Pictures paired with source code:

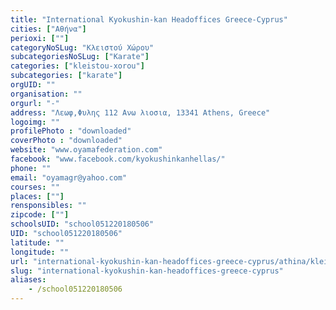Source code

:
 ```yaml
---
title: "International Kyokushin-kan Headoffices Greece-Cyprus"
cities: ["Αθήνα"]
perioxi: [""]
categoryNoSLug: "Κλειστού Χώρου"
subcategoriesNoSLug: ["Karate"]
categories: ["kleistou-xorou"]
subcategories: ["karate"]
orgUID: ""
organisation: ""
orgurl: "-"
address: "Λεωφ,Φυλης 112 Ανω λιοσια, 13341 Athens, Greece"
logoimg: ""
profilePhoto : "downloaded"
coverPhoto : "downloaded"
website: "www.oyamafederation.com"
facebook: "www.facebook.com/kyokushinkanhellas/"
phone: ""
email: "oyamagr@yahoo.com"
courses: ""
places: [""]
rensponsibles: ""
zipcode: [""]
schoolsUID: "school051220180506"
UID: "school051220180506"
latitude: ""
longitude: ""
url: "international-kyokushin-kan-headoffices-greece-cyprus/athina/kleistou-xorou/karate"
slug: "international-kyokushin-kan-headoffices-greece-cyprus"
aliases:
    - /school051220180506
---
```






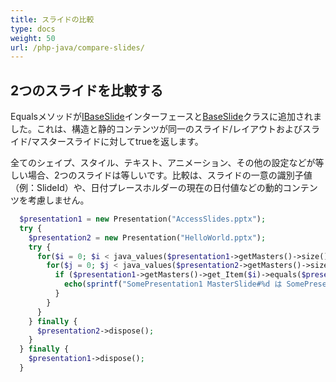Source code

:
 ```yaml
---
title: スライドの比較
type: docs
weight: 50
url: /php-java/compare-slides/
---
```


## **2つのスライドを比較する**
Equalsメソッドが[IBaseSlide](https://reference.aspose.com/slides/php-java/aspose.slides/IBaseSlide)インターフェースと[BaseSlide](https://reference.aspose.com/slides/php-java/aspose.slides/BaseSlide)クラスに追加されました。これは、構造と静的コンテンツが同一のスライド/レイアウトおよびスライド/マスタースライドに対してtrueを返します。

全てのシェイプ、スタイル、テキスト、アニメーション、その他の設定などが等しい場合、2つのスライドは等しいです。比較は、スライドの一意の識別子値（例：SlideId）や、日付プレースホルダーの現在の日付値などの動的コンテンツを考慮しません。

```php
  $presentation1 = new Presentation("AccessSlides.pptx");
  try {
    $presentation2 = new Presentation("HelloWorld.pptx");
    try {
      for($i = 0; $i < java_values($presentation1->getMasters()->size()) ; $i++) {
        for($j = 0; $j < java_values($presentation2->getMasters()->size()) ; $j++) {
          if ($presentation1->getMasters()->get_Item($i)->equals($presentation2->getMasters()->get_Item($j))) {
            echo(sprintf("SomePresentation1 MasterSlide#%d は SomePresentation2 MasterSlide#%d と等しい", $i, $j));
          }
        }
      }
    } finally {
      $presentation2->dispose();
    }
  } finally {
    $presentation1->dispose();
  }
```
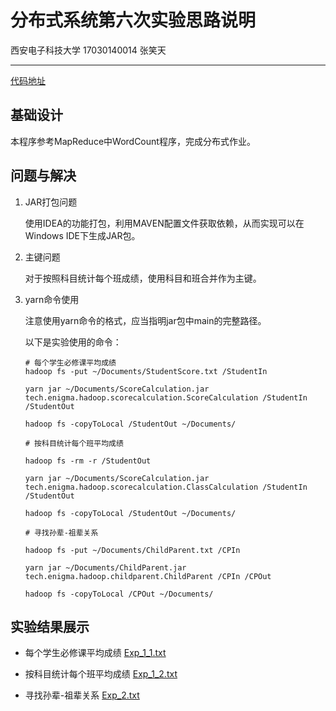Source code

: # 分布式系统第六次实验思路说明

西安电子科技大学 17030140014 张笑天

******

[代码地址](https://github.com/EnigmaZhang/DistributedSystemHomework/)

## 基础设计

本程序参考MapReduce中WordCount程序，完成分布式作业。

## 问题与解决

1. JAR打包问题

    使用IDEA的功能打包，利用MAVEN配置文件获取依赖，从而实现可以在Windows IDE下生成JAR包。

2. 主键问题
    
    对于按照科目统计每个班成绩，使用科目和班合并作为主键。

3. yarn命令使用
   
    注意使用yarn命令的格式，应当指明jar包中main的完整路径。

    以下是实验使用的命令：

    ```shell
    # 每个学生必修课平均成绩
    hadoop fs -put ~/Documents/StudentScore.txt /StudentIn

    yarn jar ~/Documents/ScoreCalculation.jar tech.enigma.hadoop.scorecalculation.ScoreCalculation /StudentIn /StudentOut

    hadoop fs -copyToLocal /StudentOut ~/Documents/

    # 按科目统计每个班平均成绩

    hadoop fs -rm -r /StudentOut

    yarn jar ~/Documents/ScoreCalculation.jar tech.enigma.hadoop.scorecalculation.ClassCalculation /StudentIn /StudentOut

    hadoop fs -copyToLocal /StudentOut ~/Documents/

    # 寻找孙辈-祖辈关系

    hadoop fs -put ~/Documents/ChildParent.txt /CPIn

    yarn jar ~/Documents/ChildParent.jar tech.enigma.hadoop.childparent.ChildParent /CPIn /CPOut

    hadoop fs -copyToLocal /CPOut ~/Documents/
    ```

## 实验结果展示

* 每个学生必修课平均成绩
    [Exp_1_1.txt](./ScoreCalculation/Exp_1_1.txt)

* 按科目统计每个班平均成绩
    [Exp_1_2.txt](./ScoreCalculation/Exp_1_2.txt)

* 寻找孙辈-祖辈关系
    [Exp_2.txt](./ChildParent/Exp_2.txt)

_TASK STATEMENT:_ Find the lines above that include the string "StudentOut" and copy them.

_THE COMPLETED TASK:_
    yarn jar ~/Documents/ScoreCalculation.jar tech.enigma.hadoop.scorecalculation.ScoreCalculation /StudentIn /StudentOut
    hadoop fs -copyToLocal /StudentOut ~/Documents/
    hadoop fs -rm -r /StudentOut
    yarn jar ~/Documents/ScoreCalculation.jar tech.enigma.hadoop.scorecalculation.ClassCalculation /StudentIn /StudentOut
    hadoop fs -copyToLocal /StudentOut ~/Documents/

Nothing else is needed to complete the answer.